(Records from a data source)
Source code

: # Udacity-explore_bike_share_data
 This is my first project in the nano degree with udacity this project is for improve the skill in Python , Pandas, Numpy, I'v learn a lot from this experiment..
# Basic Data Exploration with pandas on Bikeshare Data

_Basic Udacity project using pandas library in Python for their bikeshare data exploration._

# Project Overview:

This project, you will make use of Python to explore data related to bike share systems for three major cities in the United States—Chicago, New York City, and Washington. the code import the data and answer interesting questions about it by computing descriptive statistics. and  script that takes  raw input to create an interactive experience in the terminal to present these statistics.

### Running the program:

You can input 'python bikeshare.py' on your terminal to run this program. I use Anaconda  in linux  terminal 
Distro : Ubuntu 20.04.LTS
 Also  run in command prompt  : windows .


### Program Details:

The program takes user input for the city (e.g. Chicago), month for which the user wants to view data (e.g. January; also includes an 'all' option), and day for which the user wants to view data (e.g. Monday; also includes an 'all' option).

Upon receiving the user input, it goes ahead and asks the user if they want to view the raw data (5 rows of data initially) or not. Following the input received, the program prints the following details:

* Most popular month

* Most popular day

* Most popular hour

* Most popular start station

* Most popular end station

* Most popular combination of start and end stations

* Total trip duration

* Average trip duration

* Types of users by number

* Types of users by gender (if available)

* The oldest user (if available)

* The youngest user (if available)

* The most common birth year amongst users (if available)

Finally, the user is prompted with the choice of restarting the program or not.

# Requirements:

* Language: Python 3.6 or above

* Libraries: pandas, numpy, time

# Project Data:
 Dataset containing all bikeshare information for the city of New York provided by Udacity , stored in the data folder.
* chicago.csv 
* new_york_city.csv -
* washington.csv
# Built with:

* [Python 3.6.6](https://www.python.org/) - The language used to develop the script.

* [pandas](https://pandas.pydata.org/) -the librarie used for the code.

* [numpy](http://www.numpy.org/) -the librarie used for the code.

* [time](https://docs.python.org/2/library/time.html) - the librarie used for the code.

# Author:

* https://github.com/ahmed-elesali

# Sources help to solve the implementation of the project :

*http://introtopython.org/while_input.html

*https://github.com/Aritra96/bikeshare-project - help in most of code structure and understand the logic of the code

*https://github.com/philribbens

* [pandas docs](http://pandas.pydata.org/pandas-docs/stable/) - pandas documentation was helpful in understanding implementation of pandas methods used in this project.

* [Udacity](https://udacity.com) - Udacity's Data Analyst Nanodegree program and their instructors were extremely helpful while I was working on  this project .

▶ [Task statement] Make a verbatim copy of each record.

▶ [Response to this task]
Source code

: # Udacity-explore_bike_share_data
 This is my first project in the nano degree with udacity this project is for improve the skill in Python , Pandas, Numpy, I'v learn a lot from this experiment..
# Basic Data Exploration with pandas on Bikeshare Data

_Basic Udacity project using pandas library in Python for their bikeshare data exploration._

# Project Overview:

This project, you will make use of Python to explore data related to bike share systems for three major cities in the United States—Chicago, New York City, and Washington. the code import the data and answer interesting questions about it by computing descriptive statistics. and  script that takes  raw input to create an interactive experience in the terminal to present these statistics.

### Running the program:

You can input 'python bikeshare.py' on your terminal to run this program. I use Anaconda  in linux  terminal 
Distro : Ubuntu 20.04.LTS
 Also  run in command prompt  : windows .


### Program Details:

The program takes user input for the city (e.g. Chicago), month for which the user wants to view data (e.g. January; also includes an 'all' option), and day for which the user wants to view data (e.g. Monday; also includes an 'all' option).

Upon receiving the user input, it goes ahead and asks the user if they want to view the raw data (5 rows of data initially) or not. Following the input received, the program prints the following details:

* Most popular month

* Most popular day

* Most popular hour

* Most popular start station

* Most popular end station

* Most popular combination of start and end stations

* Total trip duration

* Average trip duration

* Types of users by number

* Types of users by gender (if available)

* The oldest user (if available)

* The youngest user (if available)

* The most common birth year amongst users (if available)

Finally, the user is prompted with the choice of restarting the program or not.

# Requirements:

* Language: Python 3.6 or above

* Libraries: pandas, numpy, time

# Project Data:
 Dataset containing all bikeshare information for the city of New York provided by Udacity , stored in the data folder.
* chicago.csv 
* new_york_city.csv -
* washington.csv
# Built with:

* [Python 3.6.6](https://www.python.org/) - The language used to develop the script.

* [pandas](https://pandas.pydata.org/) -the librarie used for the code.

* [numpy](http://www.numpy.org/) -the librarie used for the code.

* [time](https://docs.python.org/2/library/time.html) - the librarie used for the code.

# Author:

* https://github.com/ahmed-elesali

# Sources help to solve the implementation of the project :

*http://introtopython.org/while_input.html

*https://github.com/Aritra96/bikeshare-project - help in most of code structure and understand the logic of the code

*https://github.com/philribbens

* [pandas docs](http://pandas.pydata.org/pandas-docs/stable/) - pandas documentation was helpful in understanding implementation of pandas methods used in this project.

* [Udacity](https://udacity.com) - Udacity's Data Analyst Nanodegree program and their instructors were extremely helpful while I was working on  this project .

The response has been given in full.